I would like to use df.groupby()
in combination with apply()
to apply a function to each row per group.
I normally use the following code, which usually works (note, that this is without groupby()
):
df.apply(myFunction, args=(arg1,))
With the groupby()
I tried the following:
df.groupby('columnName').apply(myFunction, args=(arg1,))

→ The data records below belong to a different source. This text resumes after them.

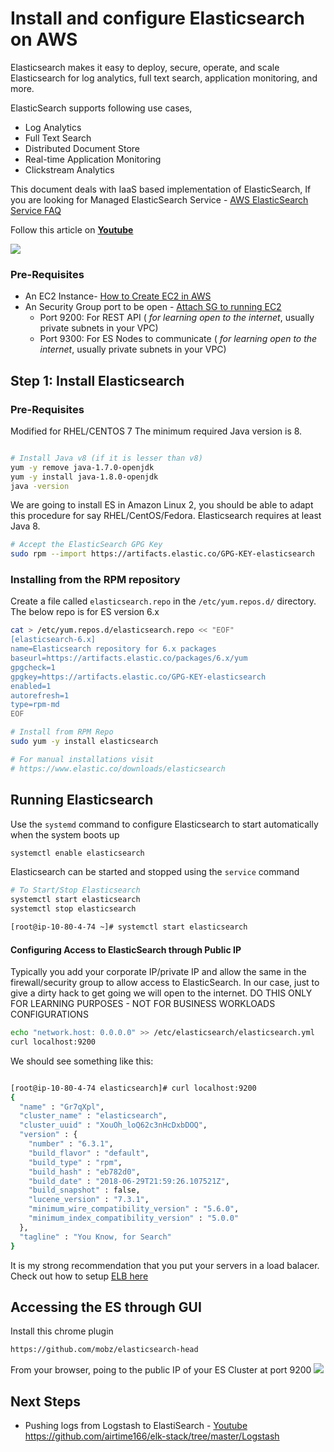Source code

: # Install and configure Elasticsearch on AWS
Elasticsearch makes it easy to deploy, secure, operate, and scale Elasticsearch for log analytics, full text search, application monitoring, and more. 

ElasticSearch supports following use cases, 
 - Log Analytics
 - Full Text Search
 - Distributed Document Store
 - Real-time Application Monitoring
 - Clickstream Analytics

 This document deals with IaaS based implementation of ElasticSearch, If you are looking for Managed ElasticSearch Service - [AWS ElasticSearch Service FAQ](https://aws.amazon.com/elasticsearch-service/faqs/)

Follow this article on **[Youtube](https://youtu.be/7WE8AAdGSlM)**

![](https://raw.githubusercontent.com/miztiik/elk-stack/master/images/elk.png)

### Pre-Requisites
 - An EC2 Instance- [How to Create EC2 in AWS](https://www.youtube.com/watch?v=N_mP4mIqK8A&list=PLxzKY3wu0_FLaF9Xzpyd9p4zRCikkD9lE&index=11&t=0s)
 - An Security Group port to be open - [Attach SG to running EC2](https://www.youtube.com/watch?v=GlPTgGZR-j8﻿)
    - Port 9200: For REST API ( _for learning open to the internet_, usually private subnets in your VPC)
    - Port 9300: For ES Nodes to communicate ( _for learning open to the internet_, usually private subnets in your VPC) 

## Step 1: Install Elasticsearch

### Pre-Requisites
Modified for RHEL/CENTOS 7
The minimum required Java version is 8.
```sh

# Install Java v8 (if it is lesser than v8)
yum -y remove java-1.7.0-openjdk
yum -y install java-1.8.0-openjdk
java -version
```

We are going to install ES in Amazon Linux 2, you should be able to adapt this procedure for say RHEL/CentOS/Fedora.
Elasticsearch requires at least Java 8.
```sh
# Accept the ElasticSearch GPG Key
sudo rpm --import https://artifacts.elastic.co/GPG-KEY-elasticsearch
```
### Installing from the RPM repository
Create a file called `elasticsearch.repo` in the `/etc/yum.repos.d/` directory. The below repo is for ES version 6.x
```sh
cat > /etc/yum.repos.d/elasticsearch.repo << "EOF"
[elasticsearch-6.x]
name=Elasticsearch repository for 6.x packages
baseurl=https://artifacts.elastic.co/packages/6.x/yum
gpgcheck=1
gpgkey=https://artifacts.elastic.co/GPG-KEY-elasticsearch
enabled=1
autorefresh=1
type=rpm-md
EOF

# Install from RPM Repo
sudo yum -y install elasticsearch

# For manual installations visit
# https://www.elastic.co/downloads/elasticsearch
```

## Running Elasticsearch
Use the `systemd` command to configure Elasticsearch to start automatically when the system boots up
```sh
systemctl enable elasticsearch
```
Elasticsearch can be started and stopped using the `service` command
```sh
# To Start/Stop Elasticsearch 
systemctl start elasticsearch 
systemctl stop elasticsearch 
```

```sh
[root@ip-10-80-4-74 ~]# systemctl start elasticsearch

```

#### Configuring Access to ElasticSearch through Public IP
Typically you add your corporate IP/private IP and allow the same in the firewall/security group to allow access to ElasticSearch. In our case, just to give a dirty hack to get going we will open to the internet.
DO THIS ONLY FOR LEARNING PURPOSES - NOT FOR BUSINESS WORKLOADS CONFIGURATIONS
```sh
echo "network.host: 0.0.0.0" >> /etc/elasticsearch/elasticsearch.yml
curl localhost:9200
```
We should see something like this:
```sh

[root@ip-10-80-4-74 elasticsearch]# curl localhost:9200
{
  "name" : "Gr7qXpl",
  "cluster_name" : "elasticsearch",
  "cluster_uuid" : "XouOh_loQ62c3nHcDxbDOQ",
  "version" : {
    "number" : "6.3.1",
    "build_flavor" : "default",
    "build_type" : "rpm",
    "build_hash" : "eb782d0",
    "build_date" : "2018-06-29T21:59:26.107521Z",
    "build_snapshot" : false,
    "lucene_version" : "7.3.1",
    "minimum_wire_compatibility_version" : "5.6.0",
    "minimum_index_compatibility_version" : "5.0.0"
  },
  "tagline" : "You Know, for Search"
}
```
It is my strong recommendation that you put your servers in a load balacer. Check out how to setup [ELB here](https://www.youtube.com/watch?v=QyjDktNxdQg)


## Accessing the ES through GUI
Install this chrome plugin
```sh
https://github.com/mobz/elasticsearch-head
```
From your browser, poing to the public IP of your ES Cluster at port 9200
![](https://raw.githubusercontent.com/miztiik/elk-stack/master/images/ELK-health-00.png)

## Next Steps
 - Pushing logs from Logstash to ElastiSearch - [Youtube](https://youtu.be/YasrCKykAKo)
 https://github.com/airtime166/elk-stack/tree/master/Logstash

However, I get the following error:
TypeError: myFunction() got an unexpected keyword argument 'args'
Hence, my question is: How can I use groupby()
and apply()
with a function that needs arguments?
pandas.core.groupby.GroupBy.apply
does NOT have named parameter args
, but pandas.DataFrame.apply
does have it.
So try this:
df.groupby('columnName').apply(lambda x: myFunction(x, arg1))
or as suggested by @Zero:
df.groupby('columnName').apply(myFunction, ('arg1'))
Demo:
In [82]: df = pd.DataFrame(np.random.randint(5,size=(5,3)), columns=list('abc'))
In [83]: df
Out[83]:
a b c
0 0 3 1
1 0 3 4
2 3 0 4
3 4 2 3
4 3 4 1
In [84]: def f(ser, n):
...: return ser.max() * n
...:
In [85]: df.apply(f, args=(10,))
Out[85]:
a 40
b 40
c 40
dtype: int64
when using GroupBy.apply
you can pass either a named arguments:
In [86]: df.groupby('a').apply(f, n=10)
Out[86]:
a b c
a
0 0 30 40
3 30 40 40
4 40 20 30
a tuple of arguments:
In [87]: df.groupby('a').apply(f, (10))
Out[87]:
a b c
a
0 0 30 40
3 30 40 40
4 40 20 30